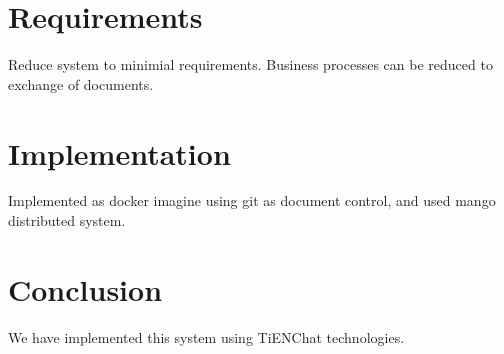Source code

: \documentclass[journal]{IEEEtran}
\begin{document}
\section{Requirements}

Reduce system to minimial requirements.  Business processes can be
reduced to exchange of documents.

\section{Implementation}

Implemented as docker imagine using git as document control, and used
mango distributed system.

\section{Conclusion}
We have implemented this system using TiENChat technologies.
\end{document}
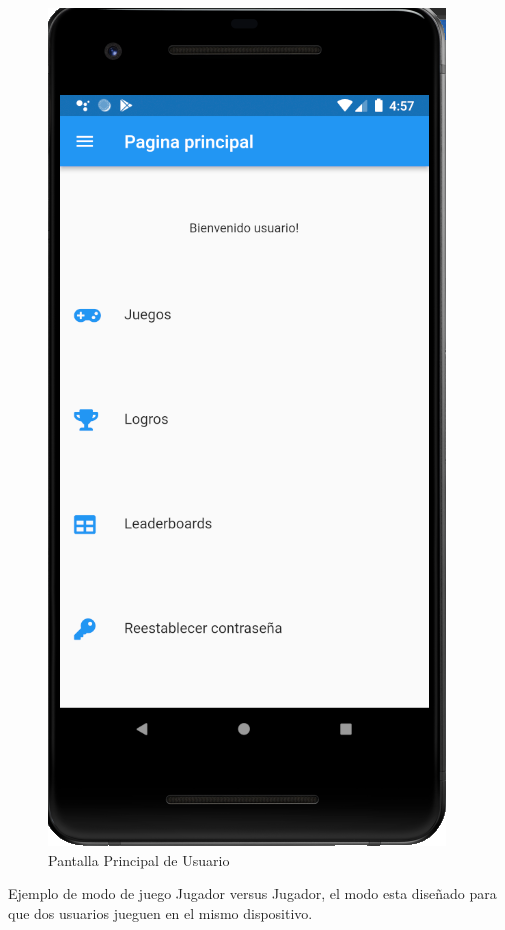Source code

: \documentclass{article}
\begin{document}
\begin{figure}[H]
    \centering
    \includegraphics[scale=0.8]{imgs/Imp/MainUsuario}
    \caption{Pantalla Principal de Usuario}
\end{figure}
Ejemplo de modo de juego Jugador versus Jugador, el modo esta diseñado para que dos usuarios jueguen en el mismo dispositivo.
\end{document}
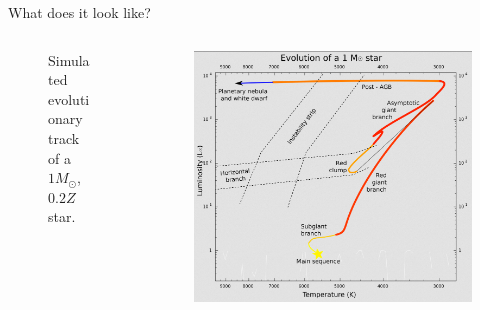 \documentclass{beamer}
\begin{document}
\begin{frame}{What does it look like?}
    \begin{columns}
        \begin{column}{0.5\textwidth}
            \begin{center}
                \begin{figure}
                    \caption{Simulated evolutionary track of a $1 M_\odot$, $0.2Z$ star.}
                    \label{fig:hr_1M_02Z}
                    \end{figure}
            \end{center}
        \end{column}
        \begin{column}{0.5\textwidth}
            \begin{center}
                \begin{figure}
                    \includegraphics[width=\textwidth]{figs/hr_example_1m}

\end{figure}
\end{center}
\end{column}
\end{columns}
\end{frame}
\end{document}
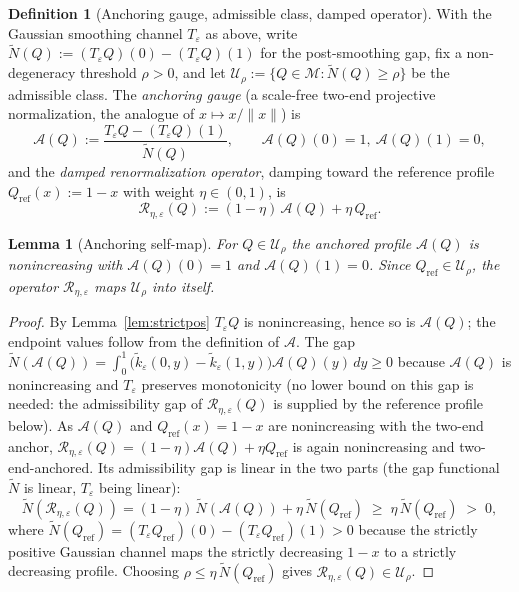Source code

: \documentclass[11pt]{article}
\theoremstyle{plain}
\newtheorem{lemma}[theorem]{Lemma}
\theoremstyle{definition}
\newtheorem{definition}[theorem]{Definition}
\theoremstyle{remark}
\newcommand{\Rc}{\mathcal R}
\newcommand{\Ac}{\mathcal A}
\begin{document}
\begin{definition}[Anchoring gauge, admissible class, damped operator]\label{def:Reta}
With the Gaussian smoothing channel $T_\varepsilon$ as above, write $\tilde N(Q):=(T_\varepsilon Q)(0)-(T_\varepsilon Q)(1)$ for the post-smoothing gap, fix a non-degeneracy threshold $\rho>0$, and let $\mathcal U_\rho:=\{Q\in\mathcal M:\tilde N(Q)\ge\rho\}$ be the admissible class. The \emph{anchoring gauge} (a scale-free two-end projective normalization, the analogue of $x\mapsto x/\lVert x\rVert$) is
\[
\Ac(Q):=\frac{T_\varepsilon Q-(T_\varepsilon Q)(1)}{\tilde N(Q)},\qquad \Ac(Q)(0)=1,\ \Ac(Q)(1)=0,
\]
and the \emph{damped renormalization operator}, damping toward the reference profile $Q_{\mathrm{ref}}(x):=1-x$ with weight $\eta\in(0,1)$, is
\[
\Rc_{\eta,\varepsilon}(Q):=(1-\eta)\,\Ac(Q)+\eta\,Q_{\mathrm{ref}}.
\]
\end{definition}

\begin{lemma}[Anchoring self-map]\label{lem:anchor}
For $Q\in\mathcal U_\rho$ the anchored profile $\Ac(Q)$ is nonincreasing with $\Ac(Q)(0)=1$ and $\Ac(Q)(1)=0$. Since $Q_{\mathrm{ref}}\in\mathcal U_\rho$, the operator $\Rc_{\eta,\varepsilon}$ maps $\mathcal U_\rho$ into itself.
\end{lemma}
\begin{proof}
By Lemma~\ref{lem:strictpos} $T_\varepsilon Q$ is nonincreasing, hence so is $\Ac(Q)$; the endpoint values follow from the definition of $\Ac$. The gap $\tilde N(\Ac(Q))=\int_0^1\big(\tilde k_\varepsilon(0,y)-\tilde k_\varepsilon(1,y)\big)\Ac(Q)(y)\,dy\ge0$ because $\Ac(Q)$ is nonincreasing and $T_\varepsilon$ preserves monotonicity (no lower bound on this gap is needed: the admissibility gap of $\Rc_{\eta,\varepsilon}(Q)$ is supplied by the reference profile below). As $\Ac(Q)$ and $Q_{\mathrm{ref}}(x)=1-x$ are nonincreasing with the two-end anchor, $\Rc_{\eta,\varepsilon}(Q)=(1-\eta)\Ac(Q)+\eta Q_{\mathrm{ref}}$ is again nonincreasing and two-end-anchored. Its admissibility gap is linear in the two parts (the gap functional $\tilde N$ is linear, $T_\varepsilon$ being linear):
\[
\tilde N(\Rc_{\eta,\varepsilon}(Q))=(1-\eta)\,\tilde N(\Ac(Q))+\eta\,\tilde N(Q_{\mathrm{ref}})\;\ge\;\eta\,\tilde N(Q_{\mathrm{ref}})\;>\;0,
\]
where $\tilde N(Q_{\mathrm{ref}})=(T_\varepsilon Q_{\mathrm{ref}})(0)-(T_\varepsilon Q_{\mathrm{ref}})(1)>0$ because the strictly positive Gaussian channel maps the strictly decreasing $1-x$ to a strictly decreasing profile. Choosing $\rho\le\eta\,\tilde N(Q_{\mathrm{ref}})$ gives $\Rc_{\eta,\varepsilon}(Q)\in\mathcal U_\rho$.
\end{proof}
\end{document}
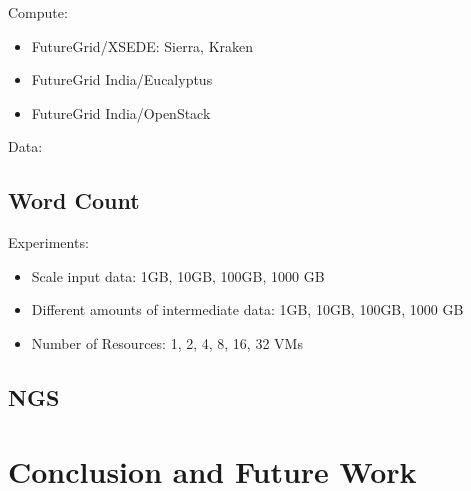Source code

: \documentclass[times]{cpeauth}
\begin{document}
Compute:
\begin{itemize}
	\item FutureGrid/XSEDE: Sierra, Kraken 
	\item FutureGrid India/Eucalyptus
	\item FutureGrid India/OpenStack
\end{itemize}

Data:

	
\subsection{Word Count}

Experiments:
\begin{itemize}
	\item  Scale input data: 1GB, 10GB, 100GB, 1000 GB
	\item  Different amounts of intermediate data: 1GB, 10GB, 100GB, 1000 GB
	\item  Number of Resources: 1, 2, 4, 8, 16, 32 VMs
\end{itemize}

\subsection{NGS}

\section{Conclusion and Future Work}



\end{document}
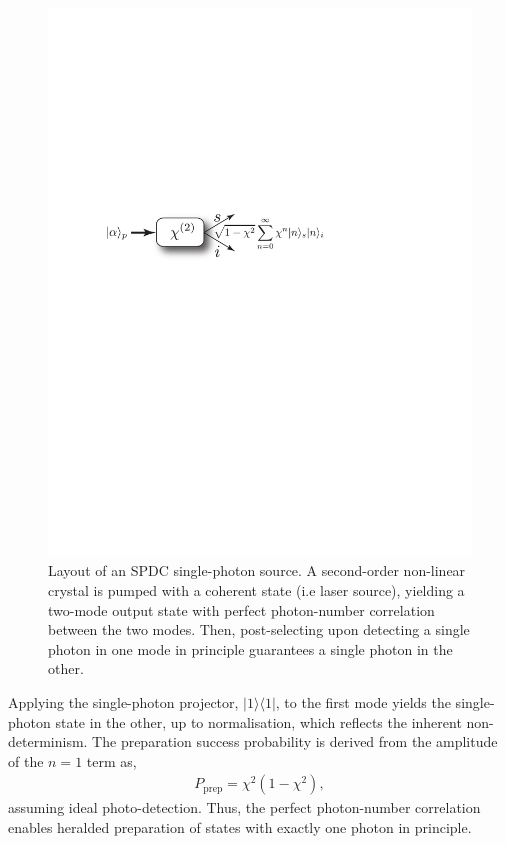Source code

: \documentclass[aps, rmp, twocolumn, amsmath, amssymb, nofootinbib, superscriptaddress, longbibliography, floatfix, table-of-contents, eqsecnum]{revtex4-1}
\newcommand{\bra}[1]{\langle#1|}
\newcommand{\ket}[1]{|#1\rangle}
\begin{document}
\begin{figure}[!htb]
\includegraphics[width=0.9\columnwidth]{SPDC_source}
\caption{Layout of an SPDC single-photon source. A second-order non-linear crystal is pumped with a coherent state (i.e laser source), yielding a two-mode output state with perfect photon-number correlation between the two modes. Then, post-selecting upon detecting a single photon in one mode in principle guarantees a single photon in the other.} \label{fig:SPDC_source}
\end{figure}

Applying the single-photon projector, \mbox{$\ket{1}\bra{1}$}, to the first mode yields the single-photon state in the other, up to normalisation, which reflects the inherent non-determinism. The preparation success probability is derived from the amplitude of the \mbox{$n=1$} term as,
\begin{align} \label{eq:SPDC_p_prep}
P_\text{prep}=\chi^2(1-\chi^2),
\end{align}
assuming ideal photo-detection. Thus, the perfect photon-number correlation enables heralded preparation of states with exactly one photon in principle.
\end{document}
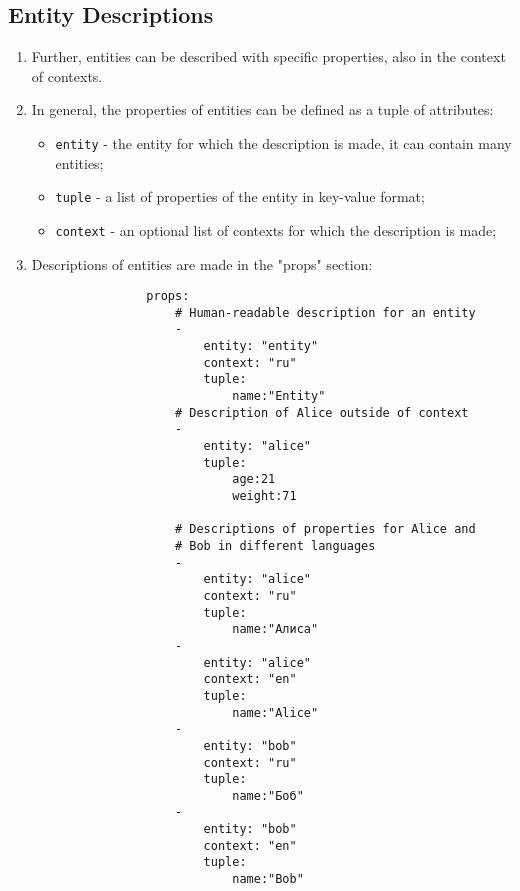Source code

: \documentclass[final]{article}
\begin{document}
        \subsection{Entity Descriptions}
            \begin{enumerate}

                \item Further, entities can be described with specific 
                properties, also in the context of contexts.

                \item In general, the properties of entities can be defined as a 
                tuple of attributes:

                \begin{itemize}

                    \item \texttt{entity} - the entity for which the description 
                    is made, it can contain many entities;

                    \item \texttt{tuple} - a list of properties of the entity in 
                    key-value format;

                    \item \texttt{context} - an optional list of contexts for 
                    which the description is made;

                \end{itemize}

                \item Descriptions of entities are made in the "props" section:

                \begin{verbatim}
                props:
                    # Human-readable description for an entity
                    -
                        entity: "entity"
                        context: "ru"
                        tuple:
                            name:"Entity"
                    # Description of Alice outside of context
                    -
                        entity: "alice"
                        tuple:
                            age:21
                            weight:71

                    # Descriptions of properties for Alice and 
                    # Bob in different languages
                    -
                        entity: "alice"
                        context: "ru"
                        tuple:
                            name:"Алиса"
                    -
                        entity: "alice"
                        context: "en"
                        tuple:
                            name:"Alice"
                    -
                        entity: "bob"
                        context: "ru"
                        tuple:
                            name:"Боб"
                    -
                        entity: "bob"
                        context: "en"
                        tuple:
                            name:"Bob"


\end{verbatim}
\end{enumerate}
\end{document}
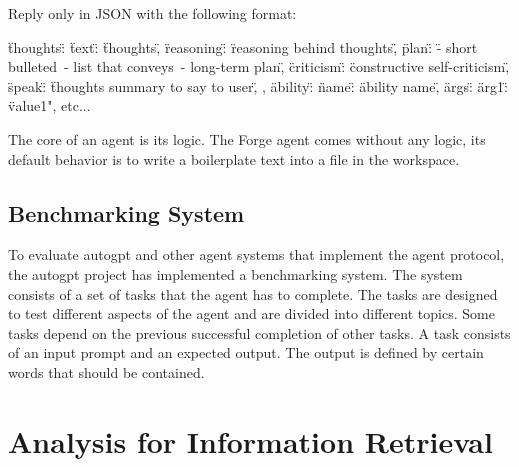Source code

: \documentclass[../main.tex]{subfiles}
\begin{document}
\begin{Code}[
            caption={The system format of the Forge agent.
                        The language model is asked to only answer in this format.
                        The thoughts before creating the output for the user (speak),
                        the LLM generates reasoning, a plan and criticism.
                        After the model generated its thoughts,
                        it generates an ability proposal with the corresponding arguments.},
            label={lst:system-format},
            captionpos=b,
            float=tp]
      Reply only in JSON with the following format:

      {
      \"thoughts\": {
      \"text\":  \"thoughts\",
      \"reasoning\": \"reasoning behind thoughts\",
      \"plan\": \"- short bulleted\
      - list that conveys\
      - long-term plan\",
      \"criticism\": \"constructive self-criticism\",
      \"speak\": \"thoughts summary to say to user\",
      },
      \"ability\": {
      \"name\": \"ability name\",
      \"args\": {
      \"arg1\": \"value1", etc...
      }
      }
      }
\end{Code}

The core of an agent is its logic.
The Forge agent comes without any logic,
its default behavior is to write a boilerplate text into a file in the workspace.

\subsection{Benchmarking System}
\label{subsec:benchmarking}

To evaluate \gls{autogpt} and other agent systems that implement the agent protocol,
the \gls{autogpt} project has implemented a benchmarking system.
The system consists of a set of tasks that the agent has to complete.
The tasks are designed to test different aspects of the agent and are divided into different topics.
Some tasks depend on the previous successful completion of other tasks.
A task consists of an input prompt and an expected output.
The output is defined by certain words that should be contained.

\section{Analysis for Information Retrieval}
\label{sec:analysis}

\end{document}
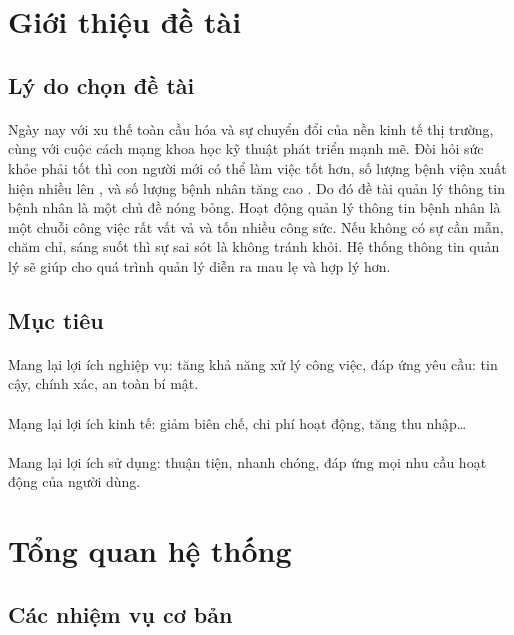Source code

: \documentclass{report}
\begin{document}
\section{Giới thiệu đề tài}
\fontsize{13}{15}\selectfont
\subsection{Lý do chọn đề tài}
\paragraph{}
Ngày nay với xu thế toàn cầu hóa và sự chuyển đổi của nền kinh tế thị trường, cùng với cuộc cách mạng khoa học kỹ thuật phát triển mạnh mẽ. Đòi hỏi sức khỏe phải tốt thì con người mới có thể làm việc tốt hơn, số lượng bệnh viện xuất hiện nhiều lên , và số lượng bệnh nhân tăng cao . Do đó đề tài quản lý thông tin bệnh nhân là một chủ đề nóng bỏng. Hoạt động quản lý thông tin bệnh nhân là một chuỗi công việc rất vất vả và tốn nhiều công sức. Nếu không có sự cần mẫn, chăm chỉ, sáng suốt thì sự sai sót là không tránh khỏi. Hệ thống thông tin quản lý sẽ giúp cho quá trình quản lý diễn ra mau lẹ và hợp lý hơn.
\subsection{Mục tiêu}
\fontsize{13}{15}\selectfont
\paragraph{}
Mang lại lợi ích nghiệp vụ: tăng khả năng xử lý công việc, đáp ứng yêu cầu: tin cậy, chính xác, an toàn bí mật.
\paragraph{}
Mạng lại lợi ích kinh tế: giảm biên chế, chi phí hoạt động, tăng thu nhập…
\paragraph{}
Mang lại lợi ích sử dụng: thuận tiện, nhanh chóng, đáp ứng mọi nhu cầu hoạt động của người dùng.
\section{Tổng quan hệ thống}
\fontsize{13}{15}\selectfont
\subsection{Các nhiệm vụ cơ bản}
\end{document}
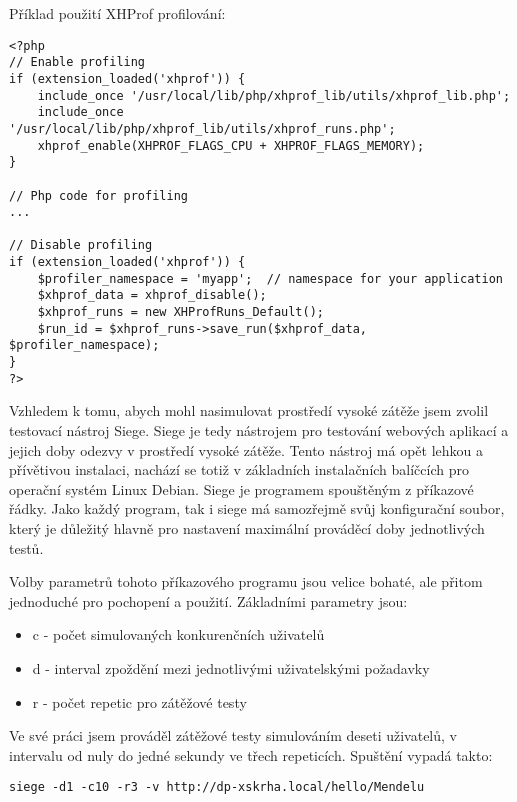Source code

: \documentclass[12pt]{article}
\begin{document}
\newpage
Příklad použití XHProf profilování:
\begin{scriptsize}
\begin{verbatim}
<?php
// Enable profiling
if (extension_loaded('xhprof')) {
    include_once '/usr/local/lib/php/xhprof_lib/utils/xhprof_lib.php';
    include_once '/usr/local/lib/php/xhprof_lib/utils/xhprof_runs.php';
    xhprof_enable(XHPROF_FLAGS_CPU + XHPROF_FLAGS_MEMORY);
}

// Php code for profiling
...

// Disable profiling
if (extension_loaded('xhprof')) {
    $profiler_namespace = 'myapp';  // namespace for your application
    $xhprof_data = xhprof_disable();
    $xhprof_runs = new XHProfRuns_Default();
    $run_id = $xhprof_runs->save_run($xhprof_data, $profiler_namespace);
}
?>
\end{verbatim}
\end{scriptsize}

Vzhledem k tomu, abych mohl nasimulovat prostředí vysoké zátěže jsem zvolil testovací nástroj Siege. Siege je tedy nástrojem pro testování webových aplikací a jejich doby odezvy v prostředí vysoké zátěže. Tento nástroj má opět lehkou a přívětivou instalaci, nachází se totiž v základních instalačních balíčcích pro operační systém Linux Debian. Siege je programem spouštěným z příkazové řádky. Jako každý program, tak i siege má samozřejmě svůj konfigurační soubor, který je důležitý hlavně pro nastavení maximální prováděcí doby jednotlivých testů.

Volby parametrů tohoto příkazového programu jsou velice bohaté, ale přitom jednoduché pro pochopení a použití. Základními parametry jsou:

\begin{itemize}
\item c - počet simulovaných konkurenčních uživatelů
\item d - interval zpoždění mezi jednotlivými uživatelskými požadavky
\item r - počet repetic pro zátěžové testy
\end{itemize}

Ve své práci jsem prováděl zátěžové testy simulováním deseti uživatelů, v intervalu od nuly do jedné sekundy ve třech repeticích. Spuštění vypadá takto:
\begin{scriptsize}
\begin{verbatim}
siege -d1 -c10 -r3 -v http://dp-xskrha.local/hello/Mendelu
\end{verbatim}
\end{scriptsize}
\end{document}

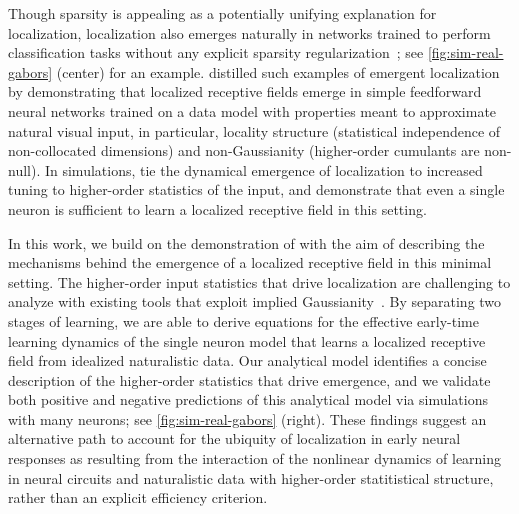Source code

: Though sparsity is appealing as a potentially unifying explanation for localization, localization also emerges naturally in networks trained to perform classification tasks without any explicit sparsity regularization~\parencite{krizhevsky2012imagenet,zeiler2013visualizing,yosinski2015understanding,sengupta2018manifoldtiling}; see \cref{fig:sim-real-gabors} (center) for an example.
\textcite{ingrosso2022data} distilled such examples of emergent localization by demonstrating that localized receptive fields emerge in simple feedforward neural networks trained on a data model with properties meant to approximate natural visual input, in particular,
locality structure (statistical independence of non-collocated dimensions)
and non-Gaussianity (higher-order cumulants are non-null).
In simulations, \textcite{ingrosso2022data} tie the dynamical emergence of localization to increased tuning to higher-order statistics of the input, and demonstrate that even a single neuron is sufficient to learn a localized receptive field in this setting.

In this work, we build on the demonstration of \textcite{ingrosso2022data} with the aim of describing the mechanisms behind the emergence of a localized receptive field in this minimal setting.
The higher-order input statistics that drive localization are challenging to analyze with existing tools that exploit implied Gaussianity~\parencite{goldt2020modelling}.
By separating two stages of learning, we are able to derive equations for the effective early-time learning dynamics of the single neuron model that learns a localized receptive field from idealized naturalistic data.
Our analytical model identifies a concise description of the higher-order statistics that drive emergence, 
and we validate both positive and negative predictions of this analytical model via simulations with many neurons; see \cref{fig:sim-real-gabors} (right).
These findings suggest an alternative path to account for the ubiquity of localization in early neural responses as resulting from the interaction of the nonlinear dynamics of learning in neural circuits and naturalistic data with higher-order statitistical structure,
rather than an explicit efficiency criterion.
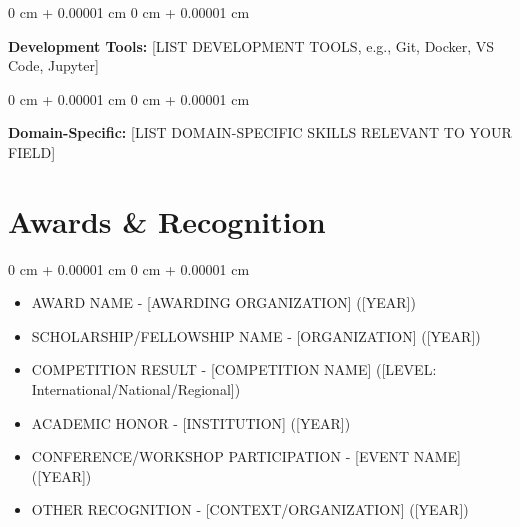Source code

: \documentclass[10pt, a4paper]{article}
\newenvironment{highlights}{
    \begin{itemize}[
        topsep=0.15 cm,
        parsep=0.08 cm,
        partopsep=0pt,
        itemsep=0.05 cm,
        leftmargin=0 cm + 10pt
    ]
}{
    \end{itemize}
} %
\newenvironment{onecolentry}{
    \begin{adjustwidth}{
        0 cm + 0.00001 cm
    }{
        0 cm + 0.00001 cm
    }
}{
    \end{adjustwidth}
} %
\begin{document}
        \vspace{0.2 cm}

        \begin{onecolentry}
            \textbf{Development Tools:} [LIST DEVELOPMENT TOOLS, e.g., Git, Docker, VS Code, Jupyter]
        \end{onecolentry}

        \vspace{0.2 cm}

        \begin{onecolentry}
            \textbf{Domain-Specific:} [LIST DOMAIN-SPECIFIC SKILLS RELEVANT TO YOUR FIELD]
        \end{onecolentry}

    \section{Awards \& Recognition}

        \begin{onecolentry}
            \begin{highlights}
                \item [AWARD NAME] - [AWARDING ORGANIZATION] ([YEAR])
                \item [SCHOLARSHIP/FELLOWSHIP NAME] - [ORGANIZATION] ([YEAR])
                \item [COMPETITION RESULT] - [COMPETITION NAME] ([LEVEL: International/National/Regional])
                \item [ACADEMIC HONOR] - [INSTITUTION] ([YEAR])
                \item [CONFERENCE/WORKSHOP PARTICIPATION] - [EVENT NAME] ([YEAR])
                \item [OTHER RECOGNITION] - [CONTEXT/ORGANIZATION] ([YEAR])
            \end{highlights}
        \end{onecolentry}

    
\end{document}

____________

Your instructions
Your answer should consist only of the lines above between the line holding "for an example." and the line holding "Our analytical model", inclusive, each transcribed exactly.

Response to this task
: Though sparsity is appealing as a potentially unifying explanation for localization, localization also emerges naturally in networks trained to perform classification tasks without any explicit sparsity regularization~\parencite{krizhevsky2012imagenet,zeiler2013visualizing,yosinski2015understanding,sengupta2018manifoldtiling}; see \cref{fig:sim-real-gabors} (center) for an example.
\textcite{ingrosso2022data} distilled such examples of emergent localization by demonstrating that localized receptive fields emerge in simple feedforward neural networks trained on a data model with properties meant to approximate natural visual input, in particular,
locality structure (statistical independence of non-collocated dimensions)
and non-Gaussianity (higher-order cumulants are non-null).
In simulations, \textcite{ingrosso2022data} tie the dynamical emergence of localization to increased tuning to higher-order statistics of the input, and demonstrate that even a single neuron is sufficient to learn a localized receptive field in this setting.

In this work, we build on the demonstration of \textcite{ingrosso2022data} with the aim of describing the mechanisms behind the emergence of a localized receptive field in this minimal setting.
The higher-order input statistics that drive localization are challenging to analyze with existing tools that exploit implied Gaussianity~\parencite{goldt2020modelling}.
By separating two stages of learning, we are able to derive equations for the effective early-time learning dynamics of the single neuron model that learns a localized receptive field from idealized naturalistic data.
Our analytical model identifies a concise description of the higher-order statistics that drive emergence, 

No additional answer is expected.